Exercise instructions -> Scan the data below and copy each line where "System" occurs.

(Pictures paired with source code)
###

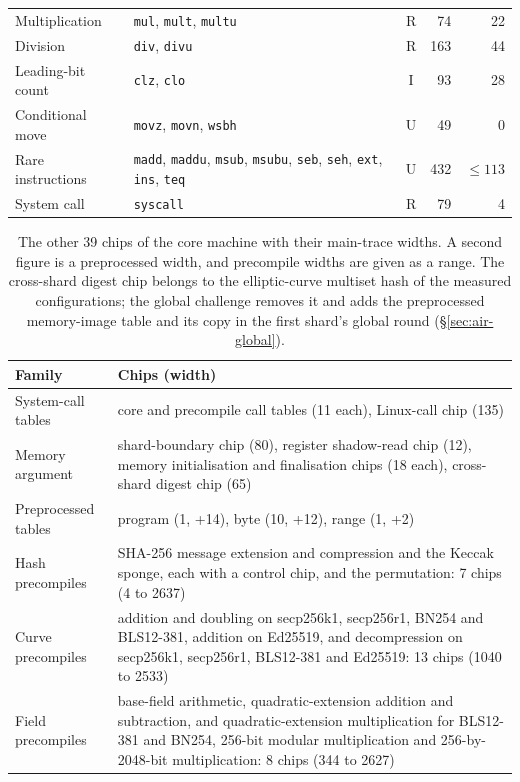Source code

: \begin{table}[!htbp]
\begin{tabular}{@{}l>{\raggedright\arraybackslash}p{}crr@{}}
Multiplication & \texttt{mul}, \texttt{mult}, \texttt{multu} & R & 74 & 22 \\
Division & \texttt{div}, \texttt{divu} & R & 163 & 44 \\
Leading-bit count & \texttt{clz}, \texttt{clo} & I & 93 & 28 \\
Conditional move & \texttt{movz}, \texttt{movn}, \texttt{wsbh} & U & 49 & 0 \\
Rare instructions & \texttt{madd}, \texttt{maddu}, \texttt{msub}, \texttt{msubu}, \texttt{seb}, \texttt{seh}, \texttt{ext}, \texttt{ins}, \texttt{teq} & U & 432 & $\le 113$ \\
System call & \texttt{syscall} & R & 79 & 4 \\
\bottomrule
\end{tabular}
\end{table}

\begin{table}[!htbp]
\centering
\small
\caption{The other 39 chips of the core machine with their main-trace widths. A second figure is a preprocessed width, and precompile widths are given as a range. The cross-shard digest chip belongs to the elliptic-curve multiset hash of the measured configurations; the global challenge removes it and adds the preprocessed memory-image table and its copy in the first shard's global round (\S\ref{sec:air-global}).}
\label{tab:chips-other}
\begin{tabular}{@{}l>{\raggedright\arraybackslash}p{}@{}}
\toprule
Family & Chips (width) \\
\midrule
System-call tables & core and precompile call tables (11 each), Linux-call chip (135) \\
Memory argument & shard-boundary chip (80), register shadow-read chip (12), memory initialisation and finalisation chips (18 each), cross-shard digest chip (65) \\
Preprocessed tables & program (1, +14), byte (10, +12), range (1, +2) \\
Hash precompiles & SHA-256 message extension and compression and the Keccak sponge, each with a control chip, and the \Poseidon{} permutation: 7 chips (4 to 2637) \\
Curve precompiles & addition and doubling on secp256k1, secp256r1, BN254 and BLS12-381, addition on Ed25519, and decompression on secp256k1, secp256r1, BLS12-381 and Ed25519: 13 chips (1040 to 2533) \\
Field precompiles & base-field arithmetic, quadratic-extension addition and subtraction, and quadratic-extension multiplication for BLS12-381 and BN254, 256-bit modular multiplication and 256-by-2048-bit multiplication: 8 chips (344 to 2627) \\
\bottomrule
\end{tabular}
\end{table}
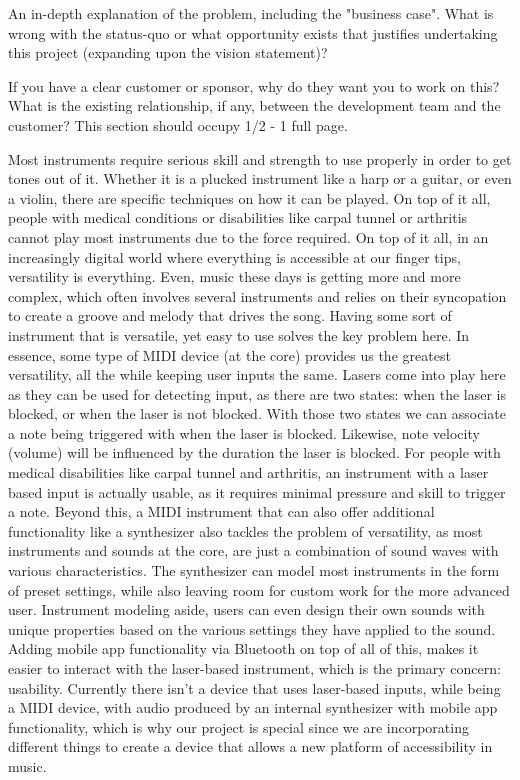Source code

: An in-depth explanation of the problem, including the "business case". What is wrong with the status-quo or what opportunity exists that justifies undertaking this project (expanding upon the vision statement)?

If you have a clear customer or sponsor, why do they want you to work on this? What is the existing relationship, if any, between the development team and the customer? This section should occupy 1/2 - 1 full page.

Most instruments require serious skill and strength to use properly in order to get tones out of it. Whether it is a plucked instrument like a harp or a guitar, or even a violin, there are specific techniques on how it can be played. On top of it all, people with medical conditions or disabilities like carpal tunnel or arthritis cannot play most instruments due to the force required. On top of it all, in an increasingly digital world where everything is accessible at our finger tips, versatility is everything. Even, music these days is getting more and more complex,  which often involves several instruments and relies on their syncopation to create a groove and melody that drives the song. Having some sort of instrument that is versatile, yet easy to use solves the key problem here. In essence, some type of MIDI device (at the core) provides us the greatest versatility, all the while keeping user inputs the same. Lasers come into play here as they can be used for detecting input, as there are two states: when the laser is blocked, or when the laser is not blocked. With those two states we can associate a note being triggered with when the laser is blocked. Likewise, note velocity (volume) will be influenced by the duration the laser is blocked. For people with medical disabilities like carpal tunnel and arthritis, an instrument with a laser based input is actually usable, as it requires minimal pressure and skill to trigger a note. Beyond this, a MIDI instrument that can also offer additional functionality like a synthesizer also tackles the problem of versatility, as most instruments and sounds at the core, are just a combination of sound waves with various characteristics. The synthesizer can model most instruments in the form of preset settings, while also leaving room for custom work for the more advanced user. Instrument modeling aside, users can even design their own sounds with unique properties based on the various settings they have applied to the sound. Adding mobile app functionality via Bluetooth on top of all of this, makes it easier to interact with the laser-based instrument, which is the primary concern: usability. Currently there isn’t a device that uses laser-based inputs, while being a MIDI device, with audio produced by an internal synthesizer with mobile app functionality, which is why our project is special since we are incorporating different things to create a device that allows a new platform of accessibility in music.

###

Output below ->
System call & \texttt{syscall} & R & 79 & 4 \\
System-call tables & core and precompile call tables (11 each), Linux-call chip (135) \\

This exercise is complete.